老婆から貰ったリストによるともぐらが瓶を二つも滞納しているらしい。

つまり1000円を回収しなければ。


酩酊会館を玄関から抜けて地を踏むと、湿気った土の感触がした。

数年この大地を踏まない者がいると言ったが、僕もなんだか久しぶりな気がする。

メモを頼りに暫く右往左往しているとボロボロの立て看板が地面に突き刺さっているのが見えた。

[もぐらの家 ここの↓]

メモによるとこの地で地団駄を踏むと何事かとひょっこり頭を出すらしい。

それに倣って僕も足を踏ん張って地を鳴らした。

すると中からずごごごと大きな音を鳴らしながら大地を割って土色の龍が現れた。

細長い体の節々に一対の腕を有し、首周りに枯葉の様なカラーを巻いている。

尖った口先はバクのような丸みと鋭さがあり、龍というにはいまいち威厳に欠けた。

「何の用だいうるさいな。」

僕は駄菓子屋の店主から預かっていた請求書を突き出した。


《請求書》

もぐらに一〇〇〇円を要求す。

あばら屋 店主


「ええ、千円も!?何かの間違いじゃないの?」

ん!と再度請求書を突き出した。

僕の小遣いが掛かっているのだ。

もぐらは「わかったよ...」と言って土の被った500円玉2枚とミニシャンパンの空き瓶を僕に渡して土の中に帰って行った。

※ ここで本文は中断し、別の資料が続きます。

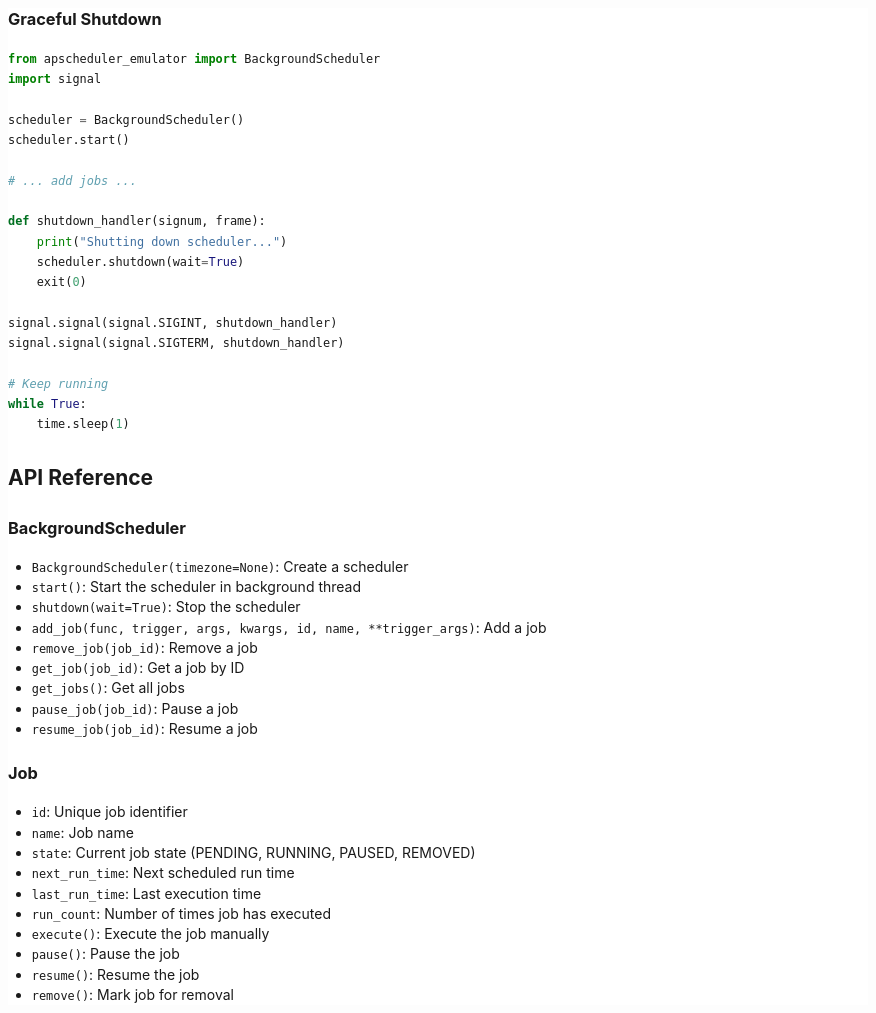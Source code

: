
 ```python
```

### Graceful Shutdown

```python
from apscheduler_emulator import BackgroundScheduler
import signal

scheduler = BackgroundScheduler()
scheduler.start()

# ... add jobs ...

def shutdown_handler(signum, frame):
    print("Shutting down scheduler...")
    scheduler.shutdown(wait=True)
    exit(0)

signal.signal(signal.SIGINT, shutdown_handler)
signal.signal(signal.SIGTERM, shutdown_handler)

# Keep running
while True:
    time.sleep(1)
```

## API Reference

### BackgroundScheduler

- `BackgroundScheduler(timezone=None)`: Create a scheduler
- `start()`: Start the scheduler in background thread
- `shutdown(wait=True)`: Stop the scheduler
- `add_job(func, trigger, args, kwargs, id, name, **trigger_args)`: Add a job
- `remove_job(job_id)`: Remove a job
- `get_job(job_id)`: Get a job by ID
- `get_jobs()`: Get all jobs
- `pause_job(job_id)`: Pause a job
- `resume_job(job_id)`: Resume a job

### Job

- `id`: Unique job identifier
- `name`: Job name
- `state`: Current job state (PENDING, RUNNING, PAUSED, REMOVED)
- `next_run_time`: Next scheduled run time
- `last_run_time`: Last execution time
- `run_count`: Number of times job has executed
- `execute()`: Execute the job manually
- `pause()`: Pause the job
- `resume()`: Resume the job
- `remove()`: Mark job for removal
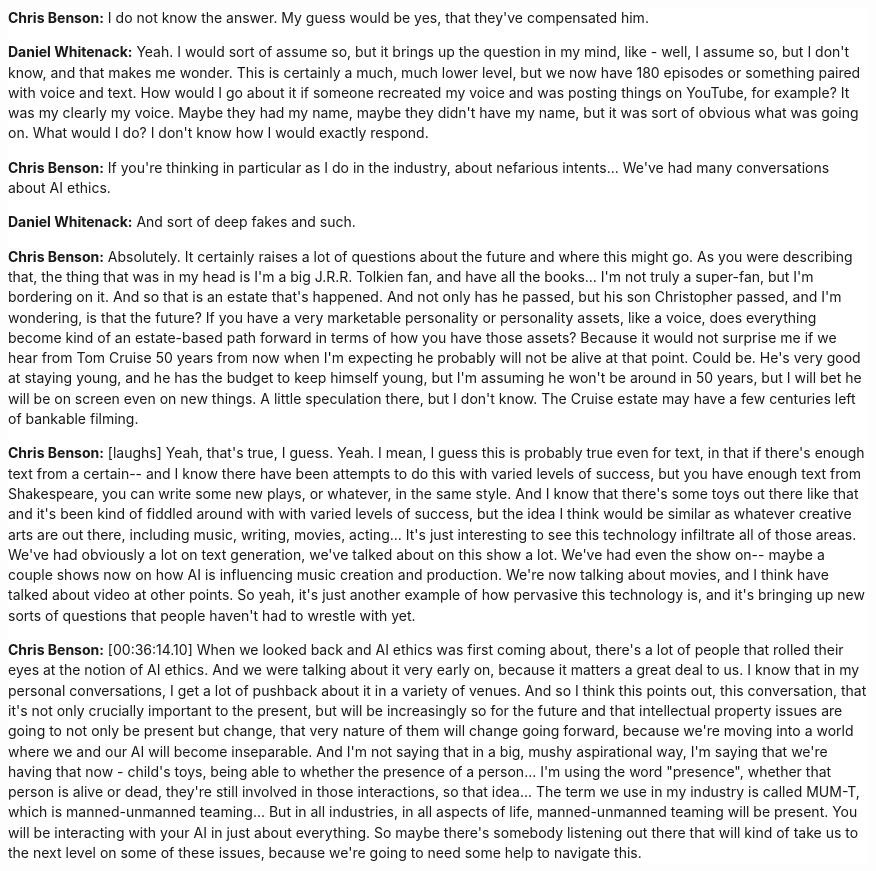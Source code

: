 **Chris Benson:** I do not know the answer. My guess would be yes, that they&#39;ve compensated him.

**Daniel Whitenack:** Yeah. I would sort of assume so, but it brings up the question in my mind, like - well, I assume so, but I don&#39;t know, and that makes me wonder. This is certainly a much, much lower level, but we now have 180 episodes or something paired with voice and text. How would I go about it if someone recreated my voice and was posting things on YouTube, for example? It was my clearly my voice. Maybe they had my name, maybe they didn&#39;t have my name, but it was sort of obvious what was going on. What would I do? I don&#39;t know how I would exactly respond.

**Chris Benson:** If you&#39;re thinking in particular as I do in the industry, about nefarious intents... We&#39;ve had many conversations about AI ethics.

**Daniel Whitenack:** And sort of deep fakes and such.

**Chris Benson:** Absolutely. It certainly raises a lot of questions about the future and where this might go. As you were describing that, the thing that was in my head is I&#39;m a big J.R.R. Tolkien fan, and have all the books... I&#39;m not truly a super-fan, but I&#39;m bordering on it. And so that is an estate that&#39;s happened. And not only has he passed, but his son Christopher passed, and I&#39;m wondering, is that the future? If you have a very marketable personality or personality assets, like a voice, does everything become kind of an estate-based path forward in terms of how you have those assets? Because it would not surprise me if we hear from Tom Cruise 50 years from now when I&#39;m expecting he probably will not be alive at that point. Could be. He&#39;s very good at staying young, and he has the budget to keep himself young, but I&#39;m assuming he won&#39;t be around in 50 years, but I will bet he will be on screen even on new things. A little speculation there, but I don&#39;t know. The Cruise estate may have a few centuries left of bankable filming.

**Chris Benson:** [laughs] Yeah, that&#39;s true, I guess. Yeah. I mean, I guess this is probably true even for text, in that if there&#39;s enough text from a certain-- and I know there have been attempts to do this with varied levels of success, but you have enough text from Shakespeare, you can write some new plays, or whatever, in the same style. And I know that there&#39;s some toys out there like that and it&#39;s been kind of fiddled around with with varied levels of success, but the idea I think would be similar as whatever creative arts are out there, including music, writing, movies, acting... It&#39;s just interesting to see this technology infiltrate all of those areas. We&#39;ve had obviously a lot on text generation, we&#39;ve talked about on this show a lot. We&#39;ve had even the show on-- maybe a couple shows now on how AI is influencing music creation and production. We&#39;re now talking about movies, and I think have talked about video at other points. So yeah, it&#39;s just another example of how pervasive this technology is, and it&#39;s bringing up new sorts of questions that people haven&#39;t had to wrestle with yet.

**Chris Benson:** [00:36:14.10] When we looked back and AI ethics was first coming about, there&#39;s a lot of people that rolled their eyes at the notion of AI ethics. And we were talking about it very early on, because it matters a great deal to us. I know that in my personal conversations, I get a lot of pushback about it in a variety of venues. And so I think this points out, this conversation, that it&#39;s not only crucially important to the present, but will be increasingly so for the future and that intellectual property issues are going to not only be present but change, that very nature of them will change going forward, because we&#39;re moving into a world where we and our AI will become inseparable. And I&#39;m not saying that in a big, mushy aspirational way, I&#39;m saying that we&#39;re having that now - child&#39;s toys, being able to whether the presence of a person... I&#39;m using the word &quot;presence&quot;, whether that person is alive or dead, they&#39;re still involved in those interactions, so that idea... The term we use in my industry is called MUM-T, which is manned-unmanned teaming... But in all industries, in all aspects of life, manned-unmanned teaming will be present. You will be interacting with your AI in just about everything. So maybe there&#39;s somebody listening out there that will kind of take us to the next level on some of these issues, because we&#39;re going to need some help to navigate this.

僕は来た道を迷いながら戻っていき、駄菓子屋の赤い瓶籠に二本の空き瓶を突き刺してから老婆に1000円を渡した。

「すまないねぇ。ほれお駄賃じゃ。」

しわくちゃの手から500円玉1枚が渡された。

僕は冷蔵庫に入れてもらっていたちびっこヨーグルトとミニ・シャンパン一瓶を片手に1615室に帰って行った。